Fears of security oversights and internal bad actors ran riot until the Defense Digital Service (DDS) stepped forward and claimed responsibility. The DDS works to ensure the Department of Defense’s (DoD) security while also conducting experimental projects. Network security leaders were quick to read between the lines: the DoD had just established the largest honeypot in the world.
Understanding a honeypot
Automated cyberattacks represent a multi-million dollar black market. Constantly trawling the public internet are malicious bots; vulnerable networks can be discovered and probed with free tools such as Wireshark. For applications, a recent report found that one in five attacks are fuzzing attacks that rely on automation to detect and exploit known vulnerabilities. Part of its success stems from the fact that many business networks are essentially open – meaning that once an unauthorized user gains access, they can move into any part of the network.
In this context, the honeypot thrives: by segmenting and deliberately leaving a network or device exposed, it becomes possible to create a petri dish of live attacks. Honeypots are made enticing by intentionally incorporating security weaknesses. For example, a honeypot could include ports designed to be flagged during an attacker’s port scans – or offer apparently defenseless login screens. The real-world insights that honeypots help glean make them great training tools for security staff. Since a honeypot remains isolated from real high-risk organizational data, security analysts are granted the freedom to focus 100% on the threat at hand.
Types and uses of honeypots
The intelligence potential held by honeypots is almost unlimited. Thanks to this inherent flexibility, many different types exist. An organization’s attack intel can be built from one or a combination of the following formats:
The company embeds an unused email address within a public-facing asset, hiding it from human viewers. This email address is left to be picked up by automated email harvesters that scour the web. As the inbox is reserved solely for this honeypot, it lends analysts full visibility into the spam being leveraged against employees. Every email that reaches this inbox adds a data point to a proactive phishing protection campaign.
Web crawlers – also called web spiders – are automated programs that index and download content on the internet. Starting at a set of known webpages, web crawlers work by following a hyperlink to another page, selecting another URL on that page, and so on. Some crawlers are useful – such as Google’s own web crawlers that help categorize and index relevant results for users. However, malicious actors can also hunt for relevant information about your organization. Spider traps use fake links and pages that are only accessible to the crawlers themselves. You’re granted deeper insight into automated browsing patterns as you track their behavior patterns. This can then inform your malicious bot strategy.
One of the more involved forms of honeypot, the malware honeypot mimics an application and its associated APIs.
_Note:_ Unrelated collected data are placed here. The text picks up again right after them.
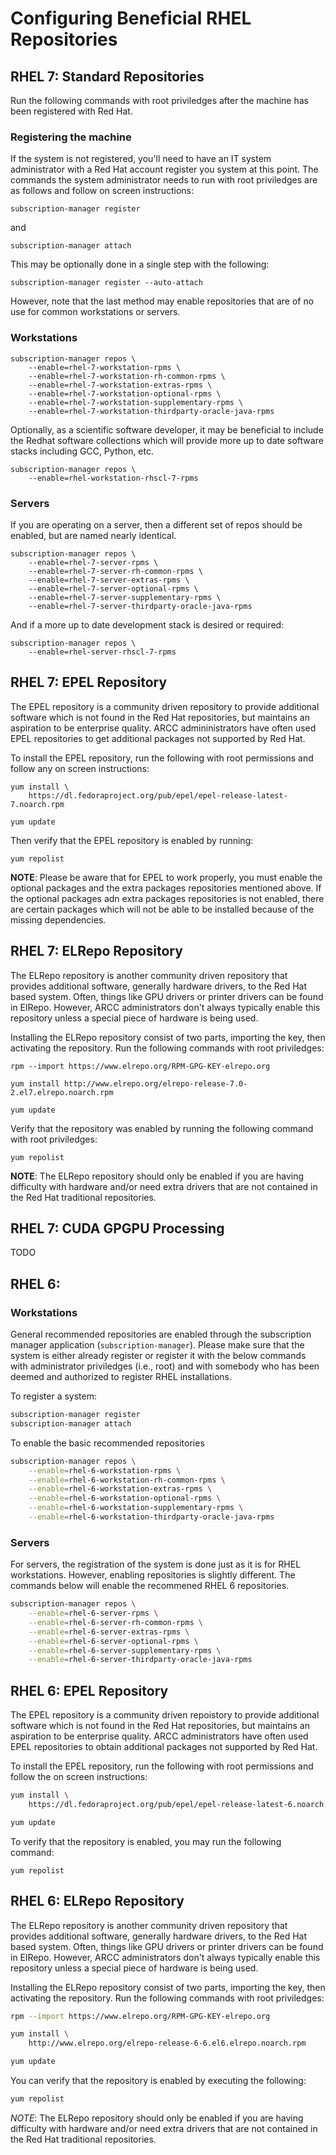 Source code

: # Configuring Beneficial RHEL Repositories

## RHEL 7: Standard Repositories
Run the following commands with root priviledges after the machine has 
been registered with Red Hat.

### Registering the machine
If the system is not registered, you'll need to have an IT system administrator
with a Red Hat account register you system at this point. The commands the 
system administrator needs to run with root priviledges are as follows and 
follow on screen instructions:

```
subscription-manager register
```

and

```
subscription-manager attach
```

This may be optionally done in a single step with the following:

```
subscription-manager register --auto-attach
```

However, note that the last method may enable repositories that are of no use
for common workstations or servers. 

### Workstations

```
subscription-manager repos \
    --enable=rhel-7-workstation-rpms \
    --enable=rhel-7-workstation-rh-common-rpms \
    --enable=rhel-7-workstation-extras-rpms \
    --enable=rhel-7-workstation-optional-rpms \
    --enable=rhel-7-workstation-supplementary-rpms \
    --enable=rhel-7-workstation-thirdparty-oracle-java-rpms
```

Optionally, as a scientific software developer, it may be beneficial to
include the Redhat software collections which will provide more up to date
software stacks including GCC, Python, etc.

```
subscription-manager repos \
    --enable=rhel-workstation-rhscl-7-rpms
```

### Servers
If you are operating on a server, then a different set of repos should be
enabled, but are named nearly identical.

```
subscription-manager repos \
    --enable=rhel-7-server-rpms \
    --enable=rhel-7-server-rh-common-rpms \
    --enable=rhel-7-server-extras-rpms \
    --enable=rhel-7-server-optional-rpms \
    --enable=rhel-7-server-supplementary-rpms \
    --enable=rhel-7-server-thirdparty-oracle-java-rpms
```

And if a more up to date development stack is desired or required:

```
subscription-manager repos \
    --enable=rhel-server-rhscl-7-rpms
```

## RHEL 7: EPEL Repository
The EPEL repository is a community driven repository to provide additional
software which is not found in the Red Hat repositories, but maintains an
aspiration to be enterprise quality. ARCC admininistrators have often used
EPEL repositories to get additional packages not supported by Red Hat.

To install the EPEL repository, run the following with root permissions and
follow any on screen instructions:

```
yum install \
    https://dl.fedoraproject.org/pub/epel/epel-release-latest-7.noarch.rpm

yum update
```

Then verify that the EPEL repository is enabled by running:

```
yum repolist
```

**NOTE**: Please be aware that for EPEL to work properly, you must enable the
optional packages and the extra packages repositories mentioned  above. If the 
optional packages adn extra packages repositories is not enabled, there are 
certain packages which will not be able to be installed because of the missing
dependencies.

## RHEL 7: ELRepo Repository
The ELRepo repository is another community driven repository that provides
additional software, generally hardware drivers, to the Red Hat based system.
Often, things like GPU drivers or printer drivers can be found in ElRepo.
However, ARCC administrators don't always typically enable this repository
unless a special piece of hardware is being used. 

Installing the ELRepo repository consist of two parts, importing the key, then
activating the repository. Run the following commands with root priviledges:

```
rpm --import https://www.elrepo.org/RPM-GPG-KEY-elrepo.org

yum install http://www.elrepo.org/elrepo-release-7.0-2.el7.elrepo.noarch.rpm

yum update
```

Verify that the repository was enabled by running the following command with
root priviledges:

```
yum repolist
```

**NOTE**: The ELRepo repository should only be enabled if you are having 
difficulty with hardware and/or need extra drivers that are not contained
in the Red Hat traditional repositories.


## RHEL 7: CUDA GPGPU Processing

TODO

## RHEL 6:

### Workstations
General recommended repositories are enabled through the subscription manager
application (``subscription-manager``). Please make sure that the system is
either already register or register it with the below commands with 
administrator priviledges (i.e., root) and with somebody who has been deemed
and authorized to register RHEL installations.

To register a system:

```bash
subscription-manager register
subscription-manager attach
```

To enable the basic recommended repositories

```bash
subscription-manager repos \
    --enable=rhel-6-workstation-rpms \
    --enable=rhel-6-workstation-rh-common-rpms \
    --enable=rhel-6-workstation-extras-rpms \
    --enable=rhel-6-workstation-optional-rpms \
    --enable=rhel-6-workstation-supplementary-rpms \
    --enable=rhel-6-workstation-thirdparty-oracle-java-rpms
```

### Servers
For servers, the registration of the system is done just as it is for RHEL
workstations. However, enabling repositories is slightly different. The
commands below will enable the recommened RHEL 6 repositories.

```bash
subscription-manager repos \
    --enable=rhel-6-server-rpms \
    --enable=rhel-6-server-rh-common-rpms \
    --enable=rhel-6-server-extras-rpms \
    --enable=rhel-6-server-optional-rpms \
    --enable=rhel-6-server-supplementary-rpms \
    --enable=rhel-6-server-thirdparty-oracle-java-rpms
```
## RHEL 6: EPEL Repository
The EPEL repository is a community driven repoistory to provide additional
software which is not found in the Red Hat repositories, but maintains an 
aspiration to be enterprise quality. ARCC administrators have often used EPEL
repositories to obtain additional packages not supported by Red Hat.

To install the EPEL repository, run the following with root permissions and
follow the on screen instructions:

```bash
yum install \
    https://dl.fedoraproject.org/pub/epel/epel-release-latest-6.noarch.rpm

yum update
```

To verify that the repository is enabled, you may run the following command:

```
yum repolist
```

## RHEL 6: ELRepo Repository
The ELRepo repository is another community driven repository that provides 
additional software, generally hardware drivers, to the Red Hat based system. 
Often, things like GPU drivers or printer drivers can be found in ElRepo. 
However, ARCC administrators don't always typically enable this repository 
unless a special piece of hardware is being used.

Installing the ELRepo repository consist of two parts, importing the key, then 
activating the repository. Run the following commands with root priviledges:

```bash
rpm --import https://www.elrepo.org/RPM-GPG-KEY-elrepo.org

yum install \
    http://www.elrepo.org/elrepo-release-6-6.el6.elrepo.noarch.rpm

yum update
```

You can verify that the repository is enabled by executing the following:

```bash
yum repolist
```

*NOTE*: The ELRepo repository should only be enabled if you are having
difficulty with hardware and/or need extra drivers that are not contained
in the Red Hat traditional repositories.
Attackers are presented with a chance to exploit any vulnerabilities, helping shed light on longer-form attack paths that could otherwise be used to gain access. This analysis can then be incorporated into anti-malware software or close API vulnerabilities.
The final component to your honeypot infrastructure is a decoy database – tempting the would-be attacker to make an effort. It’s vital not to store genuine, sensitive data in this decoy database, as the idea is to stress-test any insecure system architecture that could lead to SQL injection and privilege abuse.
Low-interaction vs high-interaction honeypots
Honeypots come in various levels of interactivity. A low-interaction honeypot is designed to offer the bare minimum of system access – just enough to record the initial request of an attack.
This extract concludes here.